Distinct values of a column in current H2O frame¶
Syntax¶
_h2oframe unique columnname [if] [in] [, options]
options Description
-----------------------------------------------------------------------------------
clean display string values without compound double quotes
missing include missing values of columnname in calculation
separate(separator) separator to serve as punctuation for the values of returned
list; default is a space
-----------------------------------------------------------------------------------
Description¶
_h2oframe unique displays a list of the distinct values of the column columnname. columnname may not be a string column.
Options¶
clean displays string values without compound double quotes. By default, each distinct string value is displayed within compound double quotes, because these are the most general delimiters. If you know that the string values in columnname do not include embedded spaces or embedded quotes, then clean is an appropriate option. clean does not affect the display of values from numeric columns.
missing specifies that missing values of columnname be included in the calculation. The default is to exclude them.

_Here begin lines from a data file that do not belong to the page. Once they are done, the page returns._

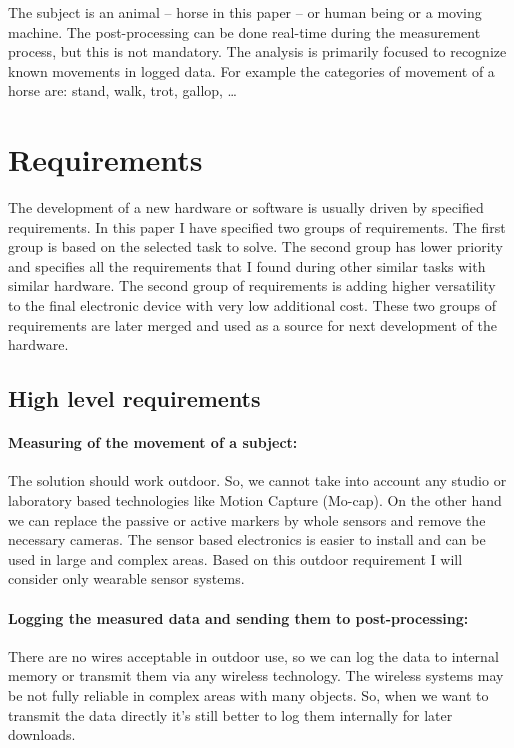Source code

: The subject is an animal -- horse in this paper -- or human being or a moving machine. The post-processing can be done real-time during the measurement process, but this is not mandatory. The analysis is primarily focused to recognize known movements in logged data. For example the categories of movement of a horse are: stand, walk, trot, gallop, \dots

\section{Requirements}
\label{HWrequirements}
The development of a new hardware or software is usually driven by specified requirements. In this paper I have specified two groups of requirements. The first group is based on the selected task to solve. The second group has lower priority and specifies all the requirements that I found during other similar tasks with similar hardware. The second group of requirements is adding higher versatility to the final electronic device with very low additional cost. These two groups of requirements are later merged and used as a source for next development of the hardware.

\subsection{High level requirements}

\paragraph{Measuring of the movement of a subject:} The solution should work outdoor. So, we cannot take into account any studio or laboratory based technologies like Motion Capture (Mo-cap). On the other hand we can replace the passive or active markers by whole sensors and remove the necessary cameras. The sensor based electronics is easier to install and can be used in large and complex areas. Based on this outdoor requirement I will consider only wearable sensor systems.

\paragraph{Logging the measured data and sending them to post-processing:} There are no wires acceptable in outdoor use, so we can log the data to internal memory or transmit them via any wireless technology. The wireless systems may be not fully reliable in complex areas with many objects. So, when we want to transmit the data directly it's still better to log them internally for later downloads.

separate(separator) specifies a separator to serve as punctuation for the values of the returned list. The default is a space. A useful alternative is a comma.
Remarks¶
_h2oframe unique serves two different functions. First, it gives a compact display of the distinct values of columnname. More commonly, it is useful when you desire to cycle through the distinct values of columnname with (for example) foreach. _h2oframe unique leaves behind a list in r(uniques) that may be used in a subsequent command.
_h2oframe unique may hit the limits imposed by your Stata. However, it is typically used when the number of distinct values of columnname is not extremely large.
Examples¶
. sysuse auto
. _h2oframe put, into(auto)
. _h2oframe change auto
. _h2oframe unique rep78
. display "`r(uniques)'"
. _h2oframe unique rep78, sep(,)
. display "`r(uniques)'"
Stored results¶
_h2oframe unique stores the following in r():
Scalar
r(r) number of distinct values
Macro
r(uniques) list of distinct values